Amara Raja Energy & Mobility Ltd. - Quarterly/Annual Result Disclosures and Notes dated 31 Dec 2024
Auditor and Management Disclosures and Notes for the quarterly results dated 31 Dec 2024
1.These financial results were reviewed and recommended by the Audit Committee and approved by the Board of Directors at their meetings held on February 8, 2025. These results are as per Regulation 33 of the SEBI (Listing Obligations and Disclosure Requirements) Regulations, 2015, as amended.

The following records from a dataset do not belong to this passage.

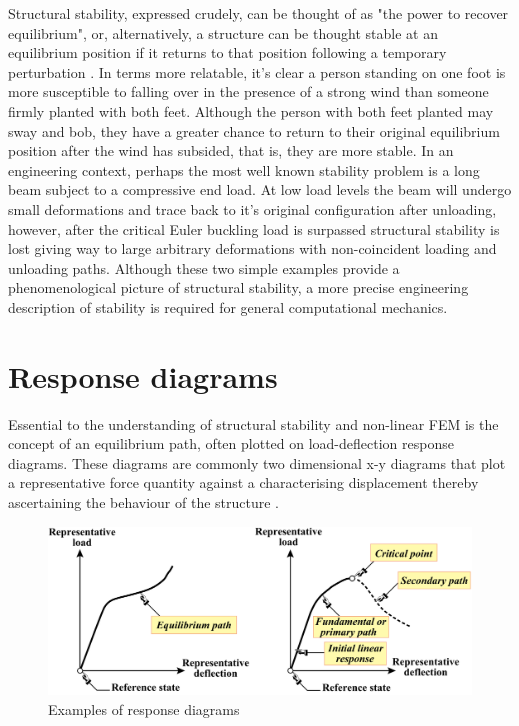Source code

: Structural stability, expressed crudely, can be thought of as "the power to recover equilibrium", or, alternatively, a structure can be thought stable at an equilibrium position if it returns to that position following a temporary perturbation \cite{FelippaStabilityBasics2016}. In terms more relatable, it's clear a person standing on one foot is more susceptible to falling over in the presence of a strong wind than someone firmly planted with both feet. Although the person with both feet planted may sway and bob, they have a greater chance to return to their original equilibrium position after the wind has subsided, that is, they are more stable. In an engineering context, perhaps the most well known stability problem is a long beam subject to a compressive end load. At low load levels the beam will undergo small deformations and trace back to it's original configuration after unloading, however, after the critical Euler buckling load is surpassed structural stability is lost giving way to large arbitrary deformations with non-coincident loading and unloading paths. Although these two simple examples provide a phenomenological picture of structural stability, a more precise engineering description of stability is required for general computational mechanics.

\section{Response diagrams}
Essential to the understanding of structural stability and non-linear FEM is the concept of an equilibrium path, often plotted on load-deflection response diagrams. These diagrams are commonly two dimensional x-y diagrams that plot a representative force quantity against a characterising displacement thereby ascertaining the behaviour of the structure \cite{FelippaNFEMTour2016}.

\begin{figure}[H]
	\centering
	\def\svgwidth{\columnwidth}
	\includegraphics[width=12cm]{images/stability_response_diagram.png}
	\caption{Examples of response diagrams \cite{FelippaNFEMTour2016}}
	\label{stab0}
\end{figure}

The statutory auditors have carried out a limited review of these results for the quarter and nine months ended December 31, 2024 and have issued an unmodified report on these results.

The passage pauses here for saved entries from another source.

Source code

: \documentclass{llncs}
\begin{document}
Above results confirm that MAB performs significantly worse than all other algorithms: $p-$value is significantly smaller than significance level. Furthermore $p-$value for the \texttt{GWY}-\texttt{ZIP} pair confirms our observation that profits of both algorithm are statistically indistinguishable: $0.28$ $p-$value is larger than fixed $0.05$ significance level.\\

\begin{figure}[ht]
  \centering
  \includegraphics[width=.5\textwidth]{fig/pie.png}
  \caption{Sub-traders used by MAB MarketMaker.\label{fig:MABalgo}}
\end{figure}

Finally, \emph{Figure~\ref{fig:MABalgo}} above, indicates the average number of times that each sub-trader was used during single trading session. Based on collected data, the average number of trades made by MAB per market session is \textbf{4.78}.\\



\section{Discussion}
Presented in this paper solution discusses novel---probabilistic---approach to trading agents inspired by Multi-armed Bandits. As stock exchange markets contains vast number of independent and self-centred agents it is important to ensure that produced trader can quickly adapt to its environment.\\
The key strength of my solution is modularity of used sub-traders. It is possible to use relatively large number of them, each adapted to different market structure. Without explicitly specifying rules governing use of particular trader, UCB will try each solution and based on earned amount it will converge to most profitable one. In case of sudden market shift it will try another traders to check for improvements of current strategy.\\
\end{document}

2.In accordance with Ind AS 108 'Operating Segment', the Company has disclosed Segment information on a consolidated basis for the quarter and nine months ended December 31, 2024 which is available as part of the Unaudited Consolidated Financial Results of the Company.
3.Interim dividend of Rs.5.30 per equity share of face value of Rs. 1 each approved by the Board of Directors at its meeting held on November 4, 2024 was paid during the Quarter.

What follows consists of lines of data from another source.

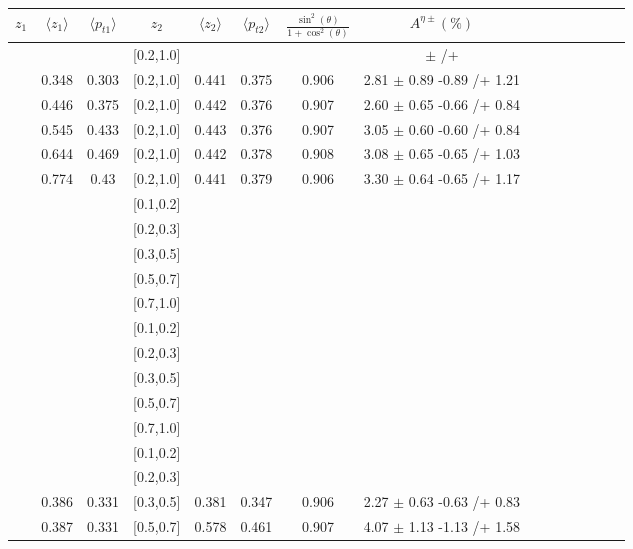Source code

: \begin{table}[H]\scriptsize
\centering
\begin{tabular}{|c| c| c| c| c| c| c| c| c| c|c| c| c| c| c|}
\hline
$z_1$ & $\langle  z_1\rangle$ & $\langle  p_{t1} \rangle$ & $z_2$ & $\langle  z_2 \rangle$ & $\langle  p_{t2}  \rangle$& $\frac{\sin^2(\theta)}{1+\cos^2(\theta)}$ & $A^{\eta\pm}(\%)$  \\ \hline
[0.2,0.3]	&		&		&	[0.2,1.0]	&		&		&		&		$\pm$			/+		\\ \hline
[0.3,0.4]	&	0.348	&	0.303	&	[0.2,1.0]	&	0.441	&	0.375	&	0.906	&	2.81	$\pm$	0.89	-0.89	/+	1.21	\\ \hline
[0.4,0.5]	&	0.446	&	0.375	&	[0.2,1.0]	&	0.442	&	0.376	&	0.907	&	2.60	$\pm$	0.65	-0.66	/+	0.84	\\ \hline
[0.5,0.6]	&	0.545	&	0.433	&	[0.2,1.0]	&	0.443	&	0.376	&	0.907	&	3.05	$\pm$	0.60	-0.60	/+	0.84	\\ \hline
[0.6,0.7]	&	0.644	&	0.469	&	[0.2,1.0]	&	0.442	&	0.378	&	0.908	&	3.08	$\pm$	0.65	-0.65	/+	1.03	\\ \hline
[0.7,1.0]	&	0.774	&	0.43	&	[0.2,1.0]	&	0.441	&	0.379	&	0.906	&	3.30	$\pm$	0.64	-0.65	/+	1.17	\\ \hline
[0.1,0.2]	&		&		&	[0.1,0.2]	&		&		&		&							\\ \hline
[0.1,0.2]	&		&		&	[0.2,0.3]	&		&		&		&							\\ \hline
[0.1,0.2]	&		&		&	[0.3,0.5]	&		&		&		&							\\ \hline
[0.1,0.2]	&		&		&	[0.5,0.7]	&		&		&		&							\\ \hline
[0.1,0.2]	&		&		&	[0.7,1.0]	&		&		&		&							\\ \hline
[0.2,0.3]	&		&		&	[0.1,0.2]	&		&		&		&							\\ \hline
[0.2,0.3]	&		&		&	[0.2,0.3]	&		&		&		&							\\ \hline
[0.2,0.3]	&		&		&	[0.3,0.5]	&		&		&		&							\\ \hline
[0.2,0.3]	&		&		&	[0.5,0.7]	&		&		&		&							\\ \hline
[0.2,0.3]	&		&		&	[0.7,1.0]	&		&		&		&							\\ \hline
[0.3,0.5]	&		&		&	[0.1,0.2]	&		&		&		&							\\ \hline
[0.3,0.5]	&		&		&	[0.2,0.3]	&		&		&		&							\\ \hline
[0.3,0.5]	&	0.386	&	0.331	&	[0.3,0.5]	&	0.381	&	0.347	&	0.906	&	2.27	$\pm$	0.63	-0.63	/+	0.83	\\ \hline
[0.3,0.5]	&	0.387	&	0.331	&	[0.5,0.7]	&	0.578	&	0.461	&	0.907	&	4.07	$\pm$	1.13	-1.13	/+	1.58	\\ \hline

\end{tabular}
\end{table}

4.During the current quarter ended December 31, 2024, an amount of Rs. 175 crores was received by the Company as an on-account payment towards the insurance claim (including on reinstatement basis for property, plant and equipment) lodged on account of damage to its assets due to the fire accident at its manufacturing facility in Chittoor on January 30, 2023.
An amount of Rs. 111.07 crores representing difference between the cumulative amount received and the insurance claim receivable recognised in books, has been recognised as exceptional item in the Statement of Profit and Loss.
5.The Board of Directors of the Company at its meeting held on September 26, 2022 approved a Scheme of Arrangement amongst Mangal Industries Limited (‘Demerged Company’) and Amara Raja Energy & Mobility Limited (formerly known as Amara Raja Batteries Limited) [‘the Company’] and their respective shareholders and creditors, under the provisions of Section 230 to 232 and other applicable provisions of the Companies Act, 2013 (“the Scheme"). The Scheme, inter-alia, provides for demerger of the plastic component for battery business (‘Demerged Undertaking’) from the demerged company to the Company. The Scheme has been approved by the Hon’ble jurisdictional National Company Law Tribunal ("NCLT") vide its order dated January 10, 2024, and the same has become effective from February 1, 2024.
Consequent to the Scheme coming into effect, purchase consideration of Rs. 672.56 crores has been discharged through issue of 1,22,12,864 fully paid-up equity shares of face value of Rs. 1/- each to the equity shareholders of the Demerged Company, in accordance with the share entitlement ratio approved in the Scheme. The transaction was accounted in accordance with the acquisition method as per Ind AS 103 – Business Combination. The Company has recognised Rs. 244.57 crores towards the fair value of net assets acquired and Rs. 427.99 crores towards goodwill. The above referred shares of 1,22,12,864 have been alloted in February 2024.